Joe Biden expects an imminent “thaw” in Chinese relations

Joe Biden said he expected a “thaw” in U.S.-Beijing relations, even as he wrapped up a G7 summit in Japan that marked a concerted effort to counter military and economic security threats from China.

The US president said at a news conference at the end of the three-day summit that talks between the two countries had stalled after a “stupid balloon” carrying spy equipment flew over North America in February and was shot down by the US military. .

“Everything has changed in talking to each other. I think you’re going to see that melt away pretty soon,” Biden said.

Biden added that his administration is considering lifting sanctions against Chinese Defense Minister Li Shangfu. Beijing recently refused to meet US Defense Secretary Lloyd Austin when the pair attend the Shangri-La Dialogue security forum in Singapore next month because of the sanctions.

U.S. officials previously said privately that the administration would not lift sanctions imposed on Li over China’s importation of fighter jets and missiles from Russia.

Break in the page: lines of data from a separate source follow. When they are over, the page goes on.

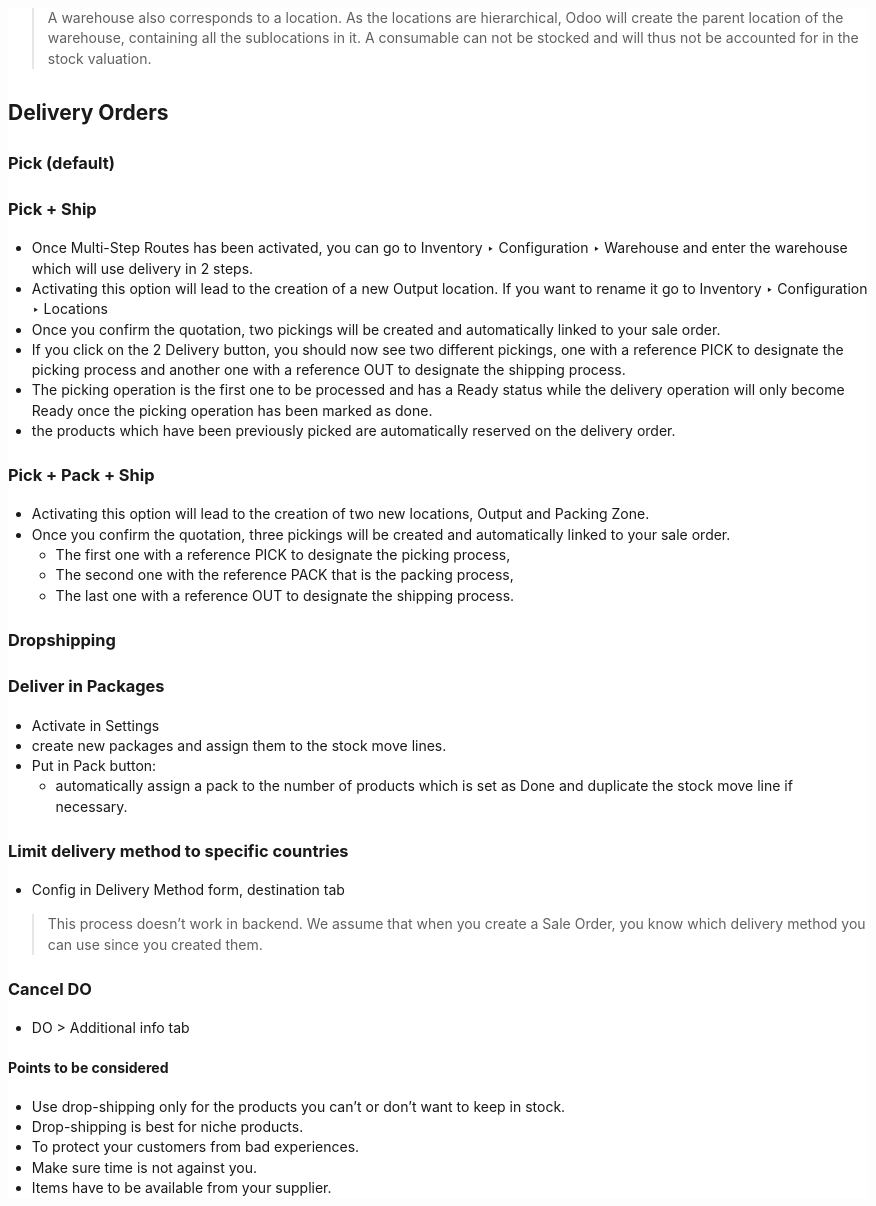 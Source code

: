 > A warehouse also corresponds to a location. As the locations are hierarchical, Odoo will create the parent location of the warehouse, containing all the sublocations in it.
> A consumable can not be stocked and will thus not be accounted for in the stock valuation.

## Delivery Orders

### Pick (default)

### Pick + Ship
- Once Multi-Step Routes has been activated, you can go to Inventory ‣ Configuration ‣ Warehouse and enter the warehouse which will use delivery in 2 steps.
- Activating this option will lead to the creation of a new Output location. If you want to rename it go to Inventory ‣ Configuration ‣ Locations
- Once you confirm the quotation, two pickings will be created and automatically linked to your sale order.
- If you click on the 2 Delivery button, you should now see two different pickings, one with a reference PICK to designate the picking process and another one with a reference OUT to designate the shipping process.
- The picking operation is the first one to be processed and has a Ready status while the delivery operation will only become Ready once the picking operation has been marked as done.
- the products which have been previously picked are automatically reserved on the delivery order.

### Pick + Pack + Ship
- Activating this option will lead to the creation of two new locations, Output and Packing Zone.
- Once you confirm the quotation, three pickings will be created and automatically linked to your sale order.
  - The first one with a reference PICK to designate the picking process,
  - The second one with the reference PACK that is the packing process,
  - The last one with a reference OUT to designate the shipping process.

### Dropshipping

### Deliver in Packages
- Activate in Settings
- create new packages and assign them to the stock move lines.
- Put in Pack button:
  - automatically assign a pack to the number of products which is set as Done and duplicate the stock move line if necessary.

### Limit delivery method to specific countries
- Config in Delivery Method form, destination tab
> This process doesn’t work in backend. We assume that when you create a Sale Order, you know which delivery method you can use since you created them.

### Cancel DO
- DO > Additional info tab

#### Points to be considered
- Use drop-shipping only for the products you can’t or don’t want to keep in stock.
- Drop-shipping is best for niche products.
- To protect your customers from bad experiences.
- Make sure time is not against you.
- Items have to be available from your supplier.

See also  Companies are turning to TikTok as UK labor shortages bite

Video description

In his speech at the G7 summit, Joe Biden said he expects a “thaw” in relations between the United States and China in a very short period of time.

Joe Biden speaks at the podium of the G7 summit in Japan

© Reuters

In his speech at the G7 summit, Joe Biden said he expects a “thaw” in relations between the United States and China in a very short period of time.© Reuters

Biden reiterated at the press conference that the United States adheres to the “one China” policy, which recognizes Beijing as the sole government of China, and that Washington has not supported any move by Taiwan to declare independence.

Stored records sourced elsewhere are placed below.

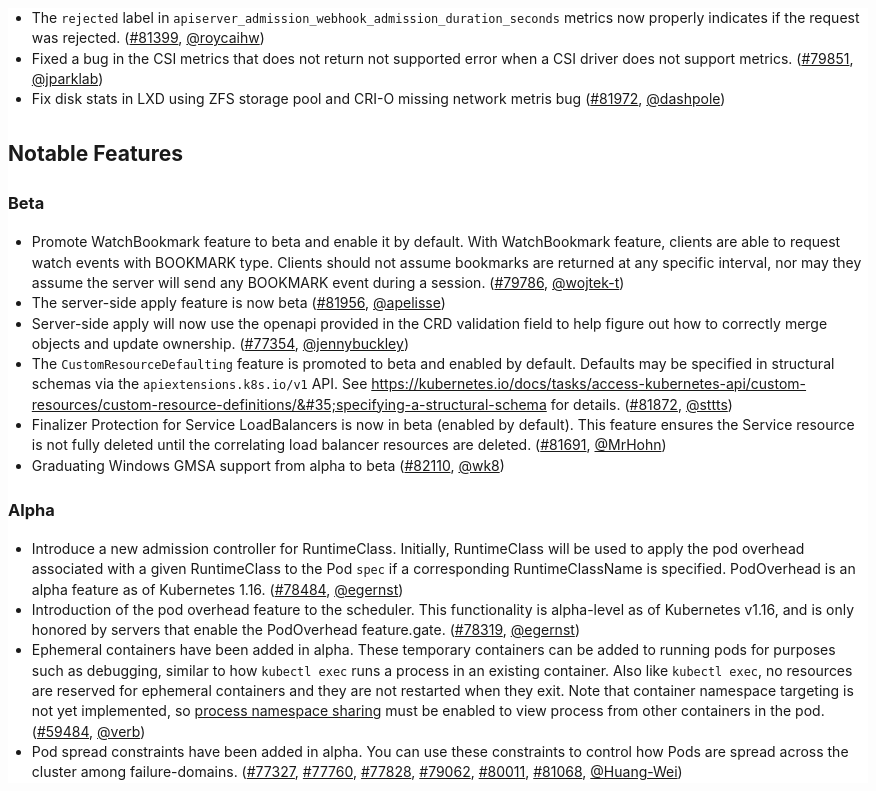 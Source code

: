 - The `rejected` label in `apiserver_admission_webhook_admission_duration_seconds` metrics now properly indicates if the request was rejected. ([#81399](https://github.com/kubernetes/kubernetes/pull/81399), [@roycaihw](https://github.com/roycaihw))
- Fixed a bug in the CSI metrics that does not return not supported error when a CSI driver does not support metrics. ([#79851](https://github.com/kubernetes/kubernetes/pull/79851), [@jparklab](https://github.com/jparklab))
- Fix disk stats in LXD using ZFS storage pool and CRI-O missing network metris bug ([#81972](https://github.com/kubernetes/kubernetes/pull/81972), [@dashpole](https://github.com/dashpole))

## Notable Features

### Beta

- Promote WatchBookmark feature to beta and enable it by default.
  With WatchBookmark feature, clients are able to request watch events with BOOKMARK type. Clients should not assume bookmarks are returned at any specific interval, nor may they assume the server will send any BOOKMARK event during a session. ([#79786](https://github.com/kubernetes/kubernetes/pull/79786), [@wojtek-t](https://github.com/wojtek-t))
- The server-side apply feature is now beta ([#81956](https://github.com/kubernetes/kubernetes/pull/81956), [@apelisse](https://github.com/apelisse))
- Server-side apply will now use the openapi provided in the CRD validation field to help figure out how to correctly merge objects and update ownership. ([#77354](https://github.com/kubernetes/kubernetes/pull/77354), [@jennybuckley](https://github.com/jennybuckley))
- The `CustomResourceDefaulting` feature is promoted to beta and enabled by default. Defaults may be specified in structural schemas via the `apiextensions.k8s.io/v1` API. See https://kubernetes.io/docs/tasks/access-kubernetes-api/custom-resources/custom-resource-definitions/&#35;specifying-a-structural-schema for details. ([#81872](https://github.com/kubernetes/kubernetes/pull/81872), [@sttts](https://github.com/sttts))
- Finalizer Protection for Service LoadBalancers is now in beta (enabled by default). This feature ensures the Service resource is not fully deleted until the correlating load balancer resources are deleted. ([#81691](https://github.com/kubernetes/kubernetes/pull/81691), [@MrHohn](https://github.com/MrHohn))
- Graduating Windows GMSA support from alpha to beta ([#82110](https://github.com/kubernetes/kubernetes/pull/82110), [@wk8](https://github.com/wk8))

### Alpha

- Introduce a new admission controller for RuntimeClass. Initially, RuntimeClass will be used to apply the pod overhead associated with a given RuntimeClass to the Pod `spec` if a corresponding RuntimeClassName is specified. PodOverhead is an alpha feature as of Kubernetes 1.16. ([#78484](https://github.com/kubernetes/kubernetes/pull/78484), [@egernst](https://github.com/egernst))
- Introduction of the pod overhead feature to the scheduler. This functionality is alpha-level as of
  Kubernetes v1.16, and is only honored by servers that enable the PodOverhead feature.gate. ([#78319](https://github.com/kubernetes/kubernetes/pull/78319), [@egernst](https://github.com/egernst))
- Ephemeral containers have been added in alpha. These temporary containers can be added to running pods for purposes such as debugging, similar to how `kubectl exec` runs a process in an existing container. Also like `kubectl exec`, no resources are reserved for ephemeral containers and they are not restarted when they exit. Note that container namespace targeting is not yet implemented, so [process namespace sharing](https://kubernetes.io/docs/tasks/configure-pod-container/share-process-namespace/) must be enabled to view process from other containers in the pod. ([#59484](https://github.com/kubernetes/kubernetes/pull/59484), [@verb](https://github.com/verb))
- Pod spread constraints have been added in alpha. You can use these constraints to control how Pods are spread across the cluster among failure-domains. ([#77327](https://github.com/kubernetes/kubernetes/pull/77327), [#77760](https://github.com/kubernetes/kubernetes/pull/77760), [#77828](https://github.com/kubernetes/kubernetes/pull/77828), [#79062](https://github.com/kubernetes/kubernetes/pull/79062), [#80011](https://github.com/kubernetes/kubernetes/pull/80011), [#81068](https://github.com/kubernetes/kubernetes/pull/81068), [@Huang-Wei](https://github.com/Huang-Wei))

However, he added: “Meanwhile, we will continue to put Taiwan in a position to defend itself. And most of our allies clearly understand that if China acted unilaterally, there would be a response.”

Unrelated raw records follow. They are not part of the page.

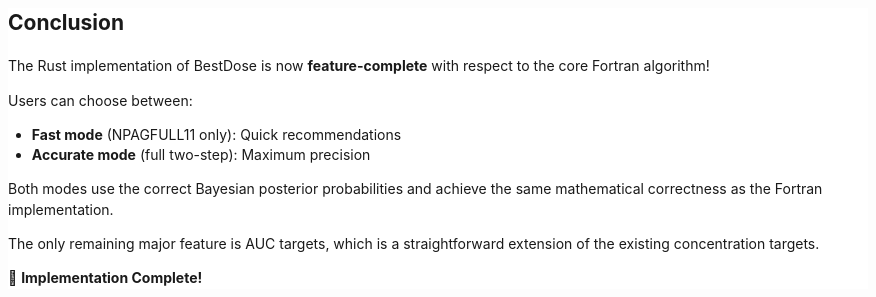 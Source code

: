 ## Conclusion

The Rust implementation of BestDose is now **feature-complete** with respect to the core Fortran algorithm!

Users can choose between:

- **Fast mode** (NPAGFULL11 only): Quick recommendations
- **Accurate mode** (full two-step): Maximum precision

Both modes use the correct Bayesian posterior probabilities and achieve the same mathematical correctness as the Fortran implementation.

The only remaining major feature is AUC targets, which is a straightforward extension of the existing concentration targets.

🎉 **Implementation Complete!**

Biden did not confirm whether he was referring to a military response. However, he has said on four previous occasions that he would order the US military to intervene if China took unprovoked military action against Taiwan.

See also  The Bank of England conducts a stress test for exposures in non-banking financial markets

The White House did not respond to a request to clarify what response Biden envisioned.

The US president’s comments came a day after G7 members – the US, UK, Canada, Japan, Germany, France and Italy – issued a statement rebuking Beijing on a range of issues, including -his military activities in the China Seas, as well as his human rights situation in Tibet and Xinjiang. Developed economies demanded peace across the Taiwan Strait.

In remarks likely to provoke anger in Beijing, Biden at one point referred to Taiwan as a “country” contrary to US policy. In response to a question discussing his “one China” policy, Biden said “neither country,” then later corrected himself to say “neither territory.”

China claims sovereignty over Taiwan and is very sensitive to any comments, especially from the United States, that contradict this.

Australian Prime Minister Anthony Albanese convened a meeting of the Quad – the United States, Japan, Australia and India – at the G7 meeting after Biden was forced to cancel his trip to Sydney, where he held a separate meeting with the leaders of the group.

See also  Textbook economics won't avert this winter’s vitality disaster

The four countries said in a joint statement that they are “strongly opposed to destabilizing or unilateral actions in the Indo-Pacific region that seek to change the status quo by force or coercion.” Although China was not specifically mentioned, the statement hinted at Chinese activity in the region.

Separately, US Secretary of State Antony Blinken signed a security agreement with Papua New Guinea on Sunday. It is Washington’s latest effort to strengthen ties with the Pacific island nation after China shocked the United States and its allies last year by signing a security pact with the Solomon Islands.